Questo ridotto presidio impiantistico comporta che meno del 3% dei rifiuti speciali venga gestito secondo criteri pienamente sostenibili, mentre per circa l’85% dei rifiuti speciali trattati nella regione, non è possibile determinare con precisione il livello gerarchico di gestione. Un dato che evidenzia l’urgenza di un sistema informativo più trasparente e integrato.
Tavola 2 – Impianti di gestione dei rifiuti nel Lazio per tipologia e quantità trattata (t). Anno 2023
Fonte: Catasto Nazionale Rifiuti dell’ISPRA
Trasparenza e tracciabilità: il nodo critico
Una quota rilevante dei rifiuti viene oggi gestita direttamente dalle imprese all’interno dei propri stabilimenti produttivi, in regime di “autogestione” (voci riportate in Tavola 2 come “Gestione presso attività produttive”).
Questa modalità, seppur legittima, riduce la tracciabilità complessiva dei flussi e rende difficile misurare con accuratezza il reale tasso di recupero o riciclo.
Secondo i dati ISPRA, oltre 600.000 tonnellate di rifiuti speciali rientrano in questa categoria, cui si aggiungono 4,3 milioni di tonnellate per le quali non è possibile determinare con chiarezza il trattamento finale (vedi Tavola 2).
In assenza di controlli digitali e bilanci di massa verificabili, il rischio è quello di una rappresentazione parziale, che ostacola la programmazione e la rendicontazione pubblica.
Il termovalorizzatore: soluzione o ultima opzione?
Nella discussione sulla gestione dei rifiuti nel Lazio, il tema del termovalorizzatore occupa una posizione controversa. In base alla Direttiva 2008/98/CE, gli impianti di incenerimento con recupero energetico possono essere considerati coerenti con la gerarchia dei rifiuti solo se destinati al trattamento della frazione residua, non ulteriormente riciclabile o riutilizzabile.
In questa prospettiva, la termovalorizzazione non può rappresentare la soluzione principale, ma semmai un tassello residuale di un sistema che deve prioritariamente investire sulla prevenzione, sul riuso e sul riciclo.
Ogni impianto, per essere sostenibile, deve rispettare standard di efficienza energetica elevati e non compromettere lo sviluppo delle filiere del recupero di materia.
Verso una transizione circolare: le azioni necessarie
La fotografia complessiva restituisce l’immagine di una regione ancora distante da una gestione pienamente circolare dei propri rifiuti.
Quasi il 40% dei flussi non è tracciato (vedi le quantità “non qualificate” in Tavola 2), il tasso di raccolta differenziata resta al di sotto della soglia europea e la capacità impiantistica non consente l’autonomia territoriale.

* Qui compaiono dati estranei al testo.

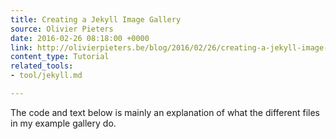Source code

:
 ```yaml
---
title: Creating a Jekyll Image Gallery
source: Olivier Pieters
date: 2016-02-26 08:18:00 +0000
link: http://olivierpieters.be/blog/2016/02/26/creating-a-jekyll-image-gallery.html
content_type: Tutorial
related_tools:
- tool/jekyll.md

---
```

The code and text below is mainly an explanation of what the different files in my example gallery do.

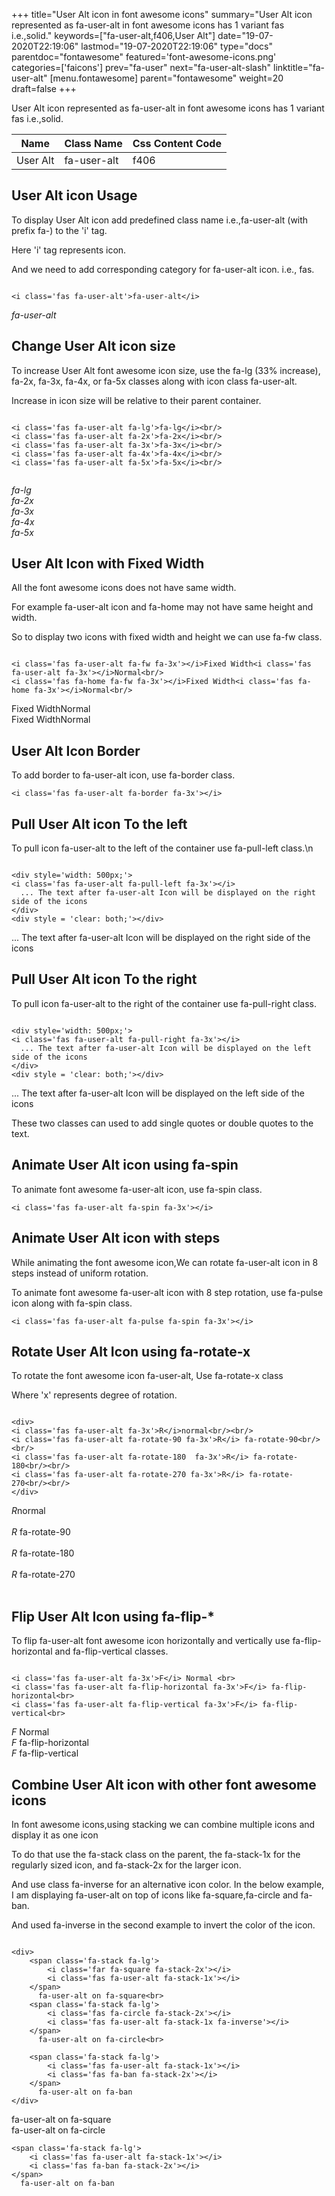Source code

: +++
title="User Alt icon in font awesome icons"
summary="User Alt icon represented as fa-user-alt in font awesome icons has 1 variant fas i.e.,solid."
keywords=["fa-user-alt,f406,User Alt"]
date="19-07-2020T22:19:06"
lastmod="19-07-2020T22:19:06"
type="docs"
parentdoc="fontawesome"
featured='font-awesome-icons.png'
categories=['faicons']
prev="fa-user"
next="fa-user-alt-slash"
linktitle="fa-user-alt"
[menu.fontawesome]
parent="fontawesome"
weight=20
draft=false
+++


User Alt icon represented as fa-user-alt in font awesome icons has 1 variant fas i.e.,solid.

<div class='table-responsive'><table class='table'><thead><tr><th>Name</th><th>Class Name</th><th>Css Content Code</th></tr></thead><tbody><tr><td>User Alt</td><td>fa-user-alt</td><td>f406</td></tr></tbody></table></div>



## User Alt icon Usage

To display User Alt icon add predefined class name i.e.,fa-user-alt (with prefix fa-) to the 'i' tag.

Here 'i' tag represents icon.

And we need to add corresponding category for fa-user-alt icon. i.e., fas.


```

<i class='fas fa-user-alt'>fa-user-alt</i>
```

<i class='fas fa-user-alt'>fa-user-alt</i>




## Change User Alt icon size
To increase User Alt font awesome icon size, use the fa-lg (33% increase), fa-2x, fa-3x, fa-4x, or fa-5x classes along with icon class fa-user-alt.

Increase in icon size will be relative to their parent container. 

```

<i class='fas fa-user-alt fa-lg'>fa-lg</i><br/>
<i class='fas fa-user-alt fa-2x'>fa-2x</i><br/>
<i class='fas fa-user-alt fa-3x'>fa-3x</i><br/>
<i class='fas fa-user-alt fa-4x'>fa-4x</i><br/>
<i class='fas fa-user-alt fa-5x'>fa-5x</i><br/>
            
```

<i class='fas fa-user-alt fa-lg'>fa-lg</i><br/>
<i class='fas fa-user-alt fa-2x'>fa-2x</i><br/>
<i class='fas fa-user-alt fa-3x'>fa-3x</i><br/>
<i class='fas fa-user-alt fa-4x'>fa-4x</i><br/>
<i class='fas fa-user-alt fa-5x'>fa-5x</i><br/>
            



## User Alt Icon with Fixed Width 

All the font awesome icons does not have same width.

For example fa-user-alt icon and fa-home may not have same height and width.

So to display two icons with fixed width and height we can use fa-fw class.


```

<i class='fas fa-user-alt fa-fw fa-3x'></i>Fixed Width<i class='fas fa-user-alt fa-3x'></i>Normal<br/>
<i class='fas fa-home fa-fw fa-3x'></i>Fixed Width<i class='fas fa-home fa-3x'></i>Normal<br/>
```

<i class='fas fa-user-alt fa-fw fa-3x'></i>Fixed Width<i class='fas fa-user-alt fa-3x'></i>Normal<br/>
<i class='fas fa-home fa-fw fa-3x'></i>Fixed Width<i class='fas fa-home fa-3x'></i>Normal<br/>



## User Alt Icon Border 

To add border to fa-user-alt icon, use fa-border class.


```
<i class='fas fa-user-alt fa-border fa-3x'></i>

```
<i class='fas fa-user-alt fa-border fa-3x'></i>





## Pull User Alt icon To the left

To pull icon fa-user-alt to the left of the container use fa-pull-left class.\n

```

<div style='width: 500px;'>
<i class='fas fa-user-alt fa-pull-left fa-3x'></i>
  ... The text after fa-user-alt Icon will be displayed on the right side of the icons
</div>
<div style = 'clear: both;'></div>
```

<div style='width: 500px;'>
<i class='fas fa-user-alt fa-pull-left fa-3x'></i>
  ... The text after fa-user-alt Icon will be displayed on the right side of the icons
</div>
<div style = 'clear: both;'></div>




## Pull User Alt icon To the right
To pull icon fa-user-alt to the right of the container use fa-pull-right class.

```

<div style='width: 500px;'>
<i class='fas fa-user-alt fa-pull-right fa-3x'></i>
  ... The text after fa-user-alt Icon will be displayed on the left side of the icons
</div>
<div style = 'clear: both;'></div>
```

<div style='width: 500px;'>
<i class='fas fa-user-alt fa-pull-right fa-3x'></i>
  ... The text after fa-user-alt Icon will be displayed on the left side of the icons
</div>
<div style = 'clear: both;'></div>

These two classes can used to add single quotes or double quotes to the text.


## Animate User Alt icon using fa-spin
To animate font awesome fa-user-alt icon, use fa-spin class.

```
<i class='fas fa-user-alt fa-spin fa-3x'></i>
```
<i class='fas fa-user-alt fa-spin fa-3x'></i>




## Animate User Alt icon with steps
While animating the font awesome icon,We can rotate fa-user-alt icon in 8 steps instead of uniform rotation.

To animate font awesome fa-user-alt icon with 8 step rotation, use fa-pulse icon along with fa-spin class.


```
<i class='fas fa-user-alt fa-pulse fa-spin fa-3x'></i>

```
<i class='fas fa-user-alt fa-pulse fa-spin fa-3x'></i>





## Rotate User Alt Icon using fa-rotate-x
To rotate the font awesome icon fa-user-alt, Use fa-rotate-x class

Where 'x' represents degree of rotation.


```

<div>
<i class='fas fa-user-alt fa-3x'>R</i>normal<br/><br/>
<i class='fas fa-user-alt fa-rotate-90 fa-3x'>R</i> fa-rotate-90<br/><br/> 
<i class='fas fa-user-alt fa-rotate-180  fa-3x'>R</i> fa-rotate-180<br/><br/> 
<i class='fas fa-user-alt fa-rotate-270 fa-3x'>R</i> fa-rotate-270<br/><br/>
</div>
```

<div>
<i class='fas fa-user-alt fa-3x'>R</i>normal<br/><br/>
<i class='fas fa-user-alt fa-rotate-90 fa-3x'>R</i> fa-rotate-90<br/><br/> 
<i class='fas fa-user-alt fa-rotate-180  fa-3x'>R</i> fa-rotate-180<br/><br/> 
<i class='fas fa-user-alt fa-rotate-270 fa-3x'>R</i> fa-rotate-270<br/><br/>
</div>




## Flip User Alt Icon using fa-flip-*
To flip fa-user-alt font awesome icon horizontally and vertically use fa-flip-horizontal and fa-flip-vertical classes. 

```

<i class='fas fa-user-alt fa-3x'>F</i> Normal <br>
<i class='fas fa-user-alt fa-flip-horizontal fa-3x'>F</i> fa-flip-horizontal<br>
<i class='fas fa-user-alt fa-flip-vertical fa-3x'>F</i> fa-flip-vertical<br>
```

<i class='fas fa-user-alt fa-3x'>F</i> Normal <br>
<i class='fas fa-user-alt fa-flip-horizontal fa-3x'>F</i> fa-flip-horizontal<br>
<i class='fas fa-user-alt fa-flip-vertical fa-3x'>F</i> fa-flip-vertical<br>




## Combine User Alt icon with other font awesome icons
In font awesome icons,using stacking we can combine multiple icons and display it as one icon 

To do that use the fa-stack class on the parent, the fa-stack-1x for the regularly sized icon, and fa-stack-2x for the larger icon.

And use class fa-inverse for an alternative icon color. 
In the below example, I am displaying fa-user-alt on top of icons like fa-square,fa-circle and fa-ban.

And used fa-inverse in the second example to invert the color of the icon.

```

<div>
    <span class='fa-stack fa-lg'>
        <i class='far fa-square fa-stack-2x'></i>
        <i class='fas fa-user-alt fa-stack-1x'></i>
    </span>
      fa-user-alt on fa-square<br>
    <span class='fa-stack fa-lg'>
        <i class='fas fa-circle fa-stack-2x'></i>
        <i class='fas fa-user-alt fa-stack-1x fa-inverse'></i>
    </span>
      fa-user-alt on fa-circle<br>

    <span class='fa-stack fa-lg'>
        <i class='fas fa-user-alt fa-stack-1x'></i>
        <i class='fas fa-ban fa-stack-2x'></i>
    </span>
      fa-user-alt on fa-ban
</div>
```

<div>
    <span class='fa-stack fa-lg'>
        <i class='far fa-square fa-stack-2x'></i>
        <i class='fas fa-user-alt fa-stack-1x'></i>
    </span>
      fa-user-alt on fa-square<br>
    <span class='fa-stack fa-lg'>
        <i class='fas fa-circle fa-stack-2x'></i>
        <i class='fas fa-user-alt fa-stack-1x fa-inverse'></i>
    </span>
      fa-user-alt on fa-circle<br>

    <span class='fa-stack fa-lg'>
        <i class='fas fa-user-alt fa-stack-1x'></i>
        <i class='fas fa-ban fa-stack-2x'></i>
    </span>
      fa-user-alt on fa-ban
</div>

Per avvicinarsi ai target europei e rendere la transizione realmente operativa, servono interventi mirati su più fronti:
- tracciabilità digitale dei flussi di rifiuti attraverso il nuovo sistema RENTRI;
- classificazione uniforme e aggiornata dei codici CER;
- pubblicazione dei bilanci di massa degli impianti per garantire trasparenza;
- controlli digitali e verificabili per contrastare il greenwashing;
- sviluppo di una banca dati regionale per favorire la simbiosi industriale, trasformando gli scarti di un’impresa in risorse per un’altra.
L’obiettivo deve essere duplice: superare le inefficienze del sistema e, al tempo stesso, generare valore economico e ambientale.
Un’economia dei rifiuti che non sia più orientata alla semplice gestione dello scarto, ma alla creazione di nuove filiere del riuso e del riciclo.
Conclusioni: dalla pianificazione alla misurabilità
Il Lazio dispone di un piano coerente e di una visione in linea con le direttive europee, ma il percorso verso l’economia circolare richiede coerenza nell’attuazione, trasparenza nei dati e capacità di investimento.
Solo una strategia fondata su misurabilità, verificabilità e partecipazione può trasformare gli obiettivi del piano in risultati concreti.
La sostenibilità, in definitiva, non è una dichiarazione d’intenti: è una responsabilità condivisa che si costruisce giorno per giorno, con dati aperti, impianti efficienti e cittadini consapevoli.